District introduces new techonolgy initiative

Senior Mike Eshnaur using his computer for research during class.  Source: April Martin-Hansen
Senior Mike Eshnaur using his computer for research during class.
Source: April Martin-Hansen

This year  the district introduced the ‘Bring Your Own Device Initiative’ to see how it would affect learning. B.Y.O.D. asks students to bring portable laptops or iPads with keyboards to school for use in the classroom.

This new system is encouraging students to become more adept at working with technology and learning online. The initiative is a positive improvement for many, but for some doing math on a website or practicing flashcards online isn’t the best learning situation.

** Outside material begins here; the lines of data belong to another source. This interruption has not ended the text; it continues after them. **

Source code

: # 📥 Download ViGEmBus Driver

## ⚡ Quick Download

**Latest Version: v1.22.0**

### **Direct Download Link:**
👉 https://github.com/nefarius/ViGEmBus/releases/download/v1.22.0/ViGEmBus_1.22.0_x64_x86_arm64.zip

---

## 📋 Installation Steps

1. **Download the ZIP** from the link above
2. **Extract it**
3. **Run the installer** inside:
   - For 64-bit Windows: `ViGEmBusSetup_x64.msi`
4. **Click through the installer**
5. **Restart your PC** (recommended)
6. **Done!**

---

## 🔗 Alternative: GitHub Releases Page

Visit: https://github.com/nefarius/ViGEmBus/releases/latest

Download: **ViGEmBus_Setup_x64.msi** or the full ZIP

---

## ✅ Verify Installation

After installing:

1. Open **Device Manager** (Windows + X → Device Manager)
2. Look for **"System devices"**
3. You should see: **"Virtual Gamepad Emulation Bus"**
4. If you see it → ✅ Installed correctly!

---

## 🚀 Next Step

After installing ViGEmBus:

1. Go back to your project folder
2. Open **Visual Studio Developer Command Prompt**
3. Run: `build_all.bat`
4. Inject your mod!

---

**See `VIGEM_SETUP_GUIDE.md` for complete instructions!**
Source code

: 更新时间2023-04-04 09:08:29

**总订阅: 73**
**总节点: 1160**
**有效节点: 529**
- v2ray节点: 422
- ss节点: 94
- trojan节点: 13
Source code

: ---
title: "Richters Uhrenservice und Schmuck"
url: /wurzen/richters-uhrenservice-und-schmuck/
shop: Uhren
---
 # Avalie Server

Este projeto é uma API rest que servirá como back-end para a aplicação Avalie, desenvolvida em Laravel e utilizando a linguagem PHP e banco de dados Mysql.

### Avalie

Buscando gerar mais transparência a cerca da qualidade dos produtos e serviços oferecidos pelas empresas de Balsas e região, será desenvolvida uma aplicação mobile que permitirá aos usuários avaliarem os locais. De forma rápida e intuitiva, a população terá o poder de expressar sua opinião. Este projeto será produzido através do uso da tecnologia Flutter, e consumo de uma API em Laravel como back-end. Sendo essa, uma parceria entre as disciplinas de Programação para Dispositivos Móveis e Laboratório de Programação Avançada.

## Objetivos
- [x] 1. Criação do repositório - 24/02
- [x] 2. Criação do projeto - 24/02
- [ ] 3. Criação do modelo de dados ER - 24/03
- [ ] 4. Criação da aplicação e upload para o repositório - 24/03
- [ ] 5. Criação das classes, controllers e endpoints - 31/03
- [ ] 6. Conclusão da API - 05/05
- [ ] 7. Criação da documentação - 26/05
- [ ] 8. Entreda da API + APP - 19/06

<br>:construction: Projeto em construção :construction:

For many auditory and kinesthetic learners, the computerized learning isn’t effective. A computer can be a helpful asset, but for learning fractions and studying french it can be more of a curse than a blessing.

Although there are a few downfalls, many are optimistic about the positive impact the B.Y.O.D. initiative may bring. Annabel Rorden, an SLVHS counselor said, “I think that for different learners, the B.Y.O.D. Initiative will add new learning styles and capabilities.”

For others, the downfalls outweigh the upsides. Staring at a screen while trying to complete a difficult test just will not be condusive to success for many auditory learners.

If students aren’t able to get a laptop for whatever reason, the school has several Chromebook carts and extended library times for afterschool computer use. The District also offers reduced prices for certain laptops as well as low cost internet service options.

Senior Priscilla Unti said, “I don’t think this is great because the cost for families is too high. I pay for my own things and am not going to ask my parents to buy me a laptop,”

Luckily, elementary students don’t have to worry quite yet – only sixth through twelfth graders will need a laptop for school.

Unti also added that “Using devices in math classes makes more sense because that is how some colleges are teaching now, but it makes it much easier for students to cheat and be off task with a laptop than with a notebook.”

Though there are reasons for this fast-track to tech city, not many actually know what those reasons are. The B.Y.O.D. is aimed at prepararing students for college and adult situations where they might need to know how to use technology.

The school’s introduction of B.Y.O.D also stems from a desire to teach responsibility and belonging awareness, as the school will not be held responsible for broken, lost or stolen devices.

Although this new way to teach and learn is difficult or costly for some students, the administrators seem to think that the school should try to give it their best shot and forge ahead into the age of technology.

It may be difficult now, but new skills are always good thing. The technological skills that students will gain are just another tool for their use in future careers and life in the 21st century.